Records from a dataset

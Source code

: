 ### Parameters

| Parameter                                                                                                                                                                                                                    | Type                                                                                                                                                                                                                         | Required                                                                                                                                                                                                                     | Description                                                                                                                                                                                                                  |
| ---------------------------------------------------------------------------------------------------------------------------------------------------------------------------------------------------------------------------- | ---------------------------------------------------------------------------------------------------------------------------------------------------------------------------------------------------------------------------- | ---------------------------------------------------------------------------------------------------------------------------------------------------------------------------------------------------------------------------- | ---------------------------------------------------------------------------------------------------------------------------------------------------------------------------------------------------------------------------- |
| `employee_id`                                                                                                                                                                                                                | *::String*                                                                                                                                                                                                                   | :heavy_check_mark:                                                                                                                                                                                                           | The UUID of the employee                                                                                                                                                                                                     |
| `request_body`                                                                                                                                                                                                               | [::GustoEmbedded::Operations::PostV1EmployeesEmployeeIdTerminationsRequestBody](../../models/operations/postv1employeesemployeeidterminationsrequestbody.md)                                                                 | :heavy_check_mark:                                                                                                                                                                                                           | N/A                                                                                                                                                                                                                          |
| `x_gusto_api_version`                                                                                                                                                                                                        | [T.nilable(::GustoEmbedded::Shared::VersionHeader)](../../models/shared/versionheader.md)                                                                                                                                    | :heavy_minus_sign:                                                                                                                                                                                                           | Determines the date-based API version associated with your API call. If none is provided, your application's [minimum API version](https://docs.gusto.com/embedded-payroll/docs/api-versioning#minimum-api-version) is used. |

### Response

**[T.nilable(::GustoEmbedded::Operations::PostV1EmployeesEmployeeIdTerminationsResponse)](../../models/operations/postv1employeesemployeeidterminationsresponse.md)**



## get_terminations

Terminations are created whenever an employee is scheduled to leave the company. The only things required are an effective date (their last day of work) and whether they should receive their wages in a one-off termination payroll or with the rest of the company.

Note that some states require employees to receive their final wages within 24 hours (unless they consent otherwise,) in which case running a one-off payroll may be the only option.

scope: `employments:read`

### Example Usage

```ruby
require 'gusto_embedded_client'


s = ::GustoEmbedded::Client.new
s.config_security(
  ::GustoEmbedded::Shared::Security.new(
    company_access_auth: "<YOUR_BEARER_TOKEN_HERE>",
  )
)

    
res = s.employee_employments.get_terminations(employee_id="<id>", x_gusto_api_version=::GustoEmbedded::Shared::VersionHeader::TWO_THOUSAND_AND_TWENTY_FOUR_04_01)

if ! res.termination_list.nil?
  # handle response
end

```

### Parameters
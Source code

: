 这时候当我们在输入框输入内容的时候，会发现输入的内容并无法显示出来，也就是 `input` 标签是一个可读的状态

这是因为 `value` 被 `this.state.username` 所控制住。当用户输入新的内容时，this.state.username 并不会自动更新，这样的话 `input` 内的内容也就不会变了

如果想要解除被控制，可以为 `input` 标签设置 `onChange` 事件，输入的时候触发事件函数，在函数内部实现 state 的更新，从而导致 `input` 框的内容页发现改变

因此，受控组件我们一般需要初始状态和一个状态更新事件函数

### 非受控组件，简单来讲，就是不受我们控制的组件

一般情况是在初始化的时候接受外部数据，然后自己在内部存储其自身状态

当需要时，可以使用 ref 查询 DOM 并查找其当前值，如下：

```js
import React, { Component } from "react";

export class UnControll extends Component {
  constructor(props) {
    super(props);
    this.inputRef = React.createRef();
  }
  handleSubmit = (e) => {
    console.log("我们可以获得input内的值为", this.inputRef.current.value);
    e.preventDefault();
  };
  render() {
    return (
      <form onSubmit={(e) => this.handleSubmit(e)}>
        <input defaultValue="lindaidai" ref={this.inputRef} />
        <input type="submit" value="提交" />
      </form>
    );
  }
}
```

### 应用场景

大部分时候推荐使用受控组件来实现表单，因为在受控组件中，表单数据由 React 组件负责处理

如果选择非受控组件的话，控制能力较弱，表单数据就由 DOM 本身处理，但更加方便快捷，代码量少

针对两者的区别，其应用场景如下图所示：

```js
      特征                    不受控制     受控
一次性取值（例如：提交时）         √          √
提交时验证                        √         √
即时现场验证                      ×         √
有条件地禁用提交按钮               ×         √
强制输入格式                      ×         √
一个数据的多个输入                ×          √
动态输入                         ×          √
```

▸ **What you have to do**: Using the records above, count the lines containing "wages". Give no words besides the number.

▸ **Solution to the exercise**: 2